See “Nigerians to sue US drug company over meningitis treatment” in volume 323 on page 592c.
This article has been cited by other articles in PMC.
A secret Nigerian government report concluded that the drug manufacturer Pfizer undertook an “illegal trial of an unregistered drug” when the company enrolled nearly 100 Nigerian children with meningitis in a trial testing its antibiotic trovafloxacin (Trovan) against ceftriaxone during a 1996 meningitis epidemic.
Families of the children, their attorneys, and the media have been seeking the results of the report for five years without success until the report was leaked last week to the Washington Post (7 May, sect A: 1) by a source who asked to remain anonymous because of “personal safety” concerns.
The Washington Post article said that “aspects of the affair remain mysterious, such as why the report remains confidential.” The head of the investigative panel behind the report, Abdulsalami Nasidi, a virologist and senior Nigerian health official, told the Washington Post he did not know why the report was never released.
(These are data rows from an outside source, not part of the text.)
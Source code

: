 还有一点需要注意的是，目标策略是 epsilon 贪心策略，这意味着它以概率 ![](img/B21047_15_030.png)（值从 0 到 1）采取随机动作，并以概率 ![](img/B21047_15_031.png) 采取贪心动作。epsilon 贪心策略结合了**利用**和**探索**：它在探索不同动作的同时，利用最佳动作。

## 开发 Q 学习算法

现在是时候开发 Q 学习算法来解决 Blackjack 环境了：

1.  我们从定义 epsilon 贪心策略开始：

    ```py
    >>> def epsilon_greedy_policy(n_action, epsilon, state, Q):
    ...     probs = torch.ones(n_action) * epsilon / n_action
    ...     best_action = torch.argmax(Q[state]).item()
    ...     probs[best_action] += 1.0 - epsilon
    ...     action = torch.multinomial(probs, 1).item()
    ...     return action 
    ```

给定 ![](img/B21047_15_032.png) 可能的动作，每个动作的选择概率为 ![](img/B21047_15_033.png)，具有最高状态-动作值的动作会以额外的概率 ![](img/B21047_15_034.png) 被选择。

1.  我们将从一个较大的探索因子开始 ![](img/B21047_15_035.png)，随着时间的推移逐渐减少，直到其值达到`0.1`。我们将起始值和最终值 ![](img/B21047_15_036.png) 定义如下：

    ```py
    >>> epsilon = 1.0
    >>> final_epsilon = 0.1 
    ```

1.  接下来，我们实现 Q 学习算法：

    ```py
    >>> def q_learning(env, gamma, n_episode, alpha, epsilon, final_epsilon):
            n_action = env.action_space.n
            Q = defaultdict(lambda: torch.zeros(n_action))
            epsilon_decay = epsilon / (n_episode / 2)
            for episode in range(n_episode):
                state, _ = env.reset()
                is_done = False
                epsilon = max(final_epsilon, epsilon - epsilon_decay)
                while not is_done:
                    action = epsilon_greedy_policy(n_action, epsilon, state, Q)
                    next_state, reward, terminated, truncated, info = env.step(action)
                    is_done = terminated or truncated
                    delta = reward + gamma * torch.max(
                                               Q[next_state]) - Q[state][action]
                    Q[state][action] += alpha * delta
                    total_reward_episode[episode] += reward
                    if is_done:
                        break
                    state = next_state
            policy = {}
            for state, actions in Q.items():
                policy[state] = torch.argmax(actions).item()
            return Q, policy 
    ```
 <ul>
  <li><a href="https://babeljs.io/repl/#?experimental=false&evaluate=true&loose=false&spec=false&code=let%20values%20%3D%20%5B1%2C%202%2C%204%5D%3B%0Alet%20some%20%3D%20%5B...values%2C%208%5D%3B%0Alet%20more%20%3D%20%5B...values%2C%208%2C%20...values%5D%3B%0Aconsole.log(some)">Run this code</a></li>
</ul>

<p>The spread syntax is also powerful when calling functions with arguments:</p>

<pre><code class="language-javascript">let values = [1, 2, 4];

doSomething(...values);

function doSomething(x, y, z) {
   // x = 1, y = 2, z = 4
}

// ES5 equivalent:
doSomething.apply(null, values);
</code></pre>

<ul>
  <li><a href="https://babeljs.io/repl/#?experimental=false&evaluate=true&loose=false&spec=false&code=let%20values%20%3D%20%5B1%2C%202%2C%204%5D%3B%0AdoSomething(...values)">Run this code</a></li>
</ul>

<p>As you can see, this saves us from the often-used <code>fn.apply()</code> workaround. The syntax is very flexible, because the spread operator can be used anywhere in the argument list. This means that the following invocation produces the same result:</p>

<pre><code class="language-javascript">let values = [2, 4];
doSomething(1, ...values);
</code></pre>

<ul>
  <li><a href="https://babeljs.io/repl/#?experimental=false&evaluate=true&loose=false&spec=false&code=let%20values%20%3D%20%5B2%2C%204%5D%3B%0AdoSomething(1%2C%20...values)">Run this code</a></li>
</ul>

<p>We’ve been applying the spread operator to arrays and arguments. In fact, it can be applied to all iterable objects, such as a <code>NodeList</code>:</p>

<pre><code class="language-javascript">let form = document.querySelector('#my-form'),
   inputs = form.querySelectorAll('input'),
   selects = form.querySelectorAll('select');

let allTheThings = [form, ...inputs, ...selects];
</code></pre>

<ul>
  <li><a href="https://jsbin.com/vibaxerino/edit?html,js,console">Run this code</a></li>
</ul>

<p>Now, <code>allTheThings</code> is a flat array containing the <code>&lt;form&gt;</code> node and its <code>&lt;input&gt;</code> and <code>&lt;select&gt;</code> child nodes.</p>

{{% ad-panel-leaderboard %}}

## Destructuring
The panel was set up in 2001 to determine whether the trial was conducted legally (BMJ 2001;322:194).
A class action suit filed on behalf of the children’s families in a federal court in New York alleges that Pfizer did not inform families that trovafloxacin was an experimental treatment and that it failed to obtain informed consent (BMJ 2001;323:592). The lawsuit was dismissed last summer after a judge decided that the US court did not have jurisdiction to hear it, a decision the plaintiffs are appealing.